▶ [Problem statement]:
All that is needed is each line of the entries holding the word "wrong", copied as it stands.

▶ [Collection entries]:
──────
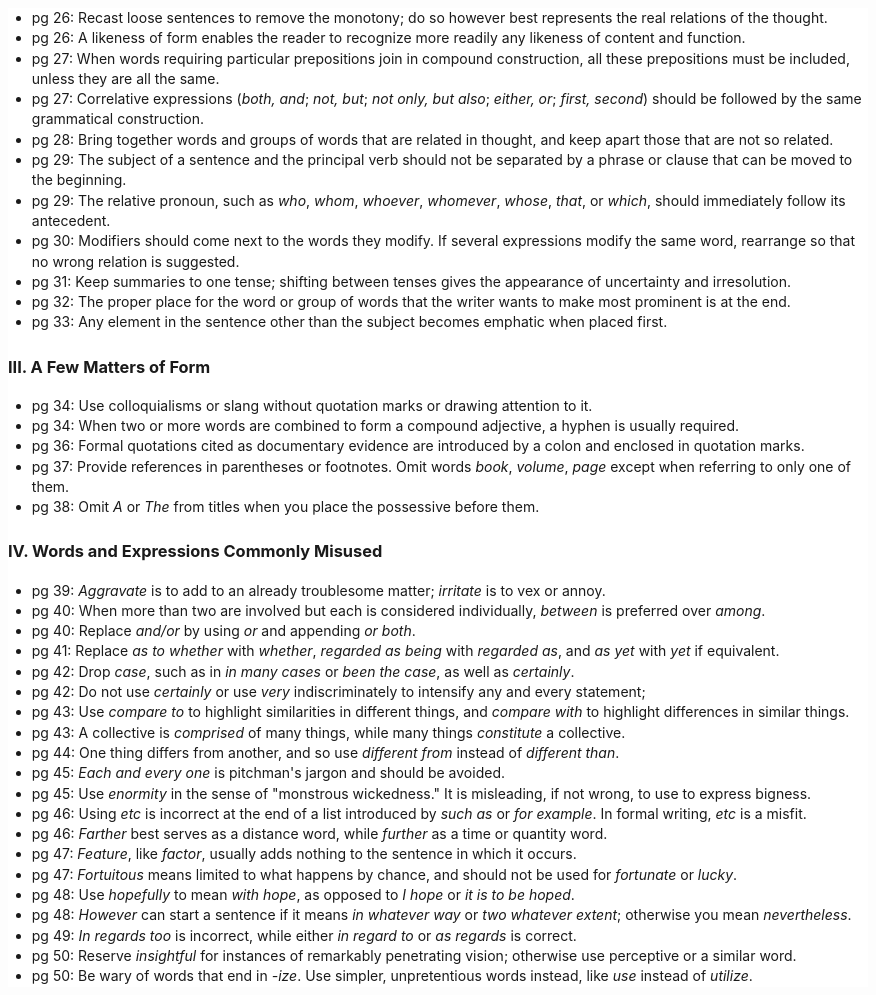 * pg 26: Recast loose sentences to remove the monotony; do so however best represents the real relations of the thought.
* pg 26: A likeness of form enables the reader to recognize more readily any likeness of content and function.
* pg 27: When words requiring particular prepositions join in compound construction, all these prepositions must be included, unless they are all the same.
* pg 27: Correlative expressions (_both, and_; _not, but_; _not only, but also_; _either, or_; _first, second_) should be followed by the same grammatical construction.
* pg 28: Bring together words and groups of words that are related in thought, and keep apart those that are not so related.
* pg 29: The subject of a sentence and the principal verb should not be separated by a phrase or clause that can be moved to the beginning.
* pg 29: The relative pronoun, such as _who_, _whom_, _whoever_, _whomever_, _whose_, _that_, or _which_, should immediately follow its antecedent.
* pg 30: Modifiers should come next to the words they modify. If several expressions modify the same word, rearrange so that no wrong relation is suggested.
* pg 31: Keep summaries to one tense; shifting between tenses gives the appearance of uncertainty and irresolution.
* pg 32: The proper place for the word or group of words that the writer wants to make most prominent is at the end.
* pg 33: Any element in the sentence other than the subject becomes emphatic when placed first.

### III. A Few Matters of Form
* pg 34: Use colloquialisms or slang without quotation marks or drawing attention to it.
* pg 34: When two or more words are combined to form a compound adjective, a hyphen is usually required.
* pg 36: Formal quotations cited as documentary evidence are introduced by a colon and enclosed in quotation marks.
* pg 37: Provide references in parentheses or footnotes. Omit words _book_, _volume_, _page_ except when referring to only one of them.
* pg 38: Omit _A_ or _The_ from titles when you place the possessive before them.

### IV. Words and Expressions Commonly Misused
* pg 39: _Aggravate_ is to add to an already troublesome matter; _irritate_ is to vex or annoy.
* pg 40: When more than two are involved but each is considered individually, _between_ is preferred over _among_.
* pg 40: Replace _and/or_ by using _or_ and appending _or both_.
* pg 41: Replace _as to whether_ with _whether_, _regarded as being_ with _regarded as_, and _as yet_ with _yet_ if equivalent.
* pg 42: Drop _case_, such as in _in many cases_ or _been the case_, as well as _certainly_.
* pg 42: Do not use _certainly_ or use _very_ indiscriminately to intensify any and every statement; 
* pg 43: Use _compare to_ to highlight similarities in different things, and _compare with_ to highlight differences in similar things.
* pg 43: A collective is _comprised_ of many things, while many things _constitute_ a collective.
* pg 44: One thing differs from another, and so use _different from_ instead of _different than_.
* pg 45: _Each and every one_ is pitchman's jargon and should be avoided.
* pg 45: Use _enormity_ in the sense of "monstrous wickedness." It is misleading, if not wrong, to use to express bigness.
* pg 46: Using _etc_ is incorrect at the end of a list introduced by _such as_ or _for example_. In formal writing, _etc_ is a misfit.
* pg 46: _Farther_ best serves as a distance word, while _further_ as a time or quantity word.
* pg 47: _Feature_, like _factor_, usually adds nothing to the sentence in which it occurs.
* pg 47: _Fortuitous_ means limited to what happens by chance, and should not be used for _fortunate_ or _lucky_.
* pg 48: Use _hopefully_ to mean _with hope_, as opposed to _I hope_ or _it is to be hoped_.
* pg 48: _However_ can start a sentence if it means _in whatever way_ or _two whatever extent_; otherwise you mean _nevertheless_.
* pg 49: _In regards too_ is incorrect, while either _in regard to_ or _as regards_ is correct.
* pg 50: Reserve _insightful_ for instances of remarkably penetrating vision; otherwise use perceptive or a similar word.
* pg 50: Be wary of words that end in _-ize_. Use simpler, unpretentious words instead, like _use_ instead of _utilize_.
──────
▶ [Solved problem]:
* pg 30: Modifiers should come next to the words they modify. If several expressions modify the same word, rearrange so that no wrong relation is suggested.
* pg 45: Use _enormity_ in the sense of "monstrous wickedness." It is misleading, if not wrong, to use to express bigness.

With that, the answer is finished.